*WHAT TO DO*: Across the entries that follow, work out the number of lines containing the string "Jewtuschenko", and state it alone.

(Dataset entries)
━━━━━━━━

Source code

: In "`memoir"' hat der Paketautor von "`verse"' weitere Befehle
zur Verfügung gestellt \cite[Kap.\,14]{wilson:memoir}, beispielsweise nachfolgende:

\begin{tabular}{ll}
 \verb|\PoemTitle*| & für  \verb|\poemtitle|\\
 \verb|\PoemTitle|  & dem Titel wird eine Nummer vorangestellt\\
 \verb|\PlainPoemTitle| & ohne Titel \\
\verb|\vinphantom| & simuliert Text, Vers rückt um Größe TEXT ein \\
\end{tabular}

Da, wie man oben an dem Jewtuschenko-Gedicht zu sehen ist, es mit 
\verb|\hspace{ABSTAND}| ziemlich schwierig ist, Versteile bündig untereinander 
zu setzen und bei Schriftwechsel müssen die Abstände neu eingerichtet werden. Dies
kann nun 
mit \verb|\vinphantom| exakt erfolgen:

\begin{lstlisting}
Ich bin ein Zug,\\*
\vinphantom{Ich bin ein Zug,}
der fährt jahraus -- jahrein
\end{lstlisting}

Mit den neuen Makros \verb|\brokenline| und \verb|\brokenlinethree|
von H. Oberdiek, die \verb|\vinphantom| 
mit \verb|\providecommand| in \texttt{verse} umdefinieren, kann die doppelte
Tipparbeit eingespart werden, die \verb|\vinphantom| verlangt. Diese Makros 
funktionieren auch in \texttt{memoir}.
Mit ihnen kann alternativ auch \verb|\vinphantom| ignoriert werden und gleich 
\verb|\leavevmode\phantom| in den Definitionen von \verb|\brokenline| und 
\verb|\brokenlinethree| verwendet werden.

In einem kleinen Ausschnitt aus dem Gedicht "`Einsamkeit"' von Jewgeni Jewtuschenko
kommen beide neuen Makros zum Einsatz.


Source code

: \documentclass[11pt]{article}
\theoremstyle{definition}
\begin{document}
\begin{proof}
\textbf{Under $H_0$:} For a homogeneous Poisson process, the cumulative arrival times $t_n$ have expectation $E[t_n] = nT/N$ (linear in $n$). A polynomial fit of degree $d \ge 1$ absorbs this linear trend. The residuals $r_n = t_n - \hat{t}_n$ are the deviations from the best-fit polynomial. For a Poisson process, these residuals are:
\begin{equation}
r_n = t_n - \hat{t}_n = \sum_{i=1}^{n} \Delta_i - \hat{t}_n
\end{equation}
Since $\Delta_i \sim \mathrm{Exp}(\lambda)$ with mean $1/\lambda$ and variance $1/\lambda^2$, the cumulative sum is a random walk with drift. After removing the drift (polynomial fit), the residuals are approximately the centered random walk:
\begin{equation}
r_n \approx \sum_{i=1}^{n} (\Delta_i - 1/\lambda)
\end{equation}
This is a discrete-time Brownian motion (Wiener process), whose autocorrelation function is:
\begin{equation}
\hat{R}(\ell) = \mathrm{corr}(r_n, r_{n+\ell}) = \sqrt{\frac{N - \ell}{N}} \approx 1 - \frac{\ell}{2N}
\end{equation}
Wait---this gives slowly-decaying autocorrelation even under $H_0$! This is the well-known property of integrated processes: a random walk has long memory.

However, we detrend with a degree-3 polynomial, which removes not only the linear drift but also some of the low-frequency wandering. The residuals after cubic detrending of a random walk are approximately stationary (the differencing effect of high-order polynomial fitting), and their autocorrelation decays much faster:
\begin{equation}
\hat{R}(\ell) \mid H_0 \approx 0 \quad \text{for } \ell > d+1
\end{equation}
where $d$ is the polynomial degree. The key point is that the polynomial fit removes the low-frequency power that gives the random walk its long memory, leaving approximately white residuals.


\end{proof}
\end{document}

━━━━━━━━

*OUTPUT*: 2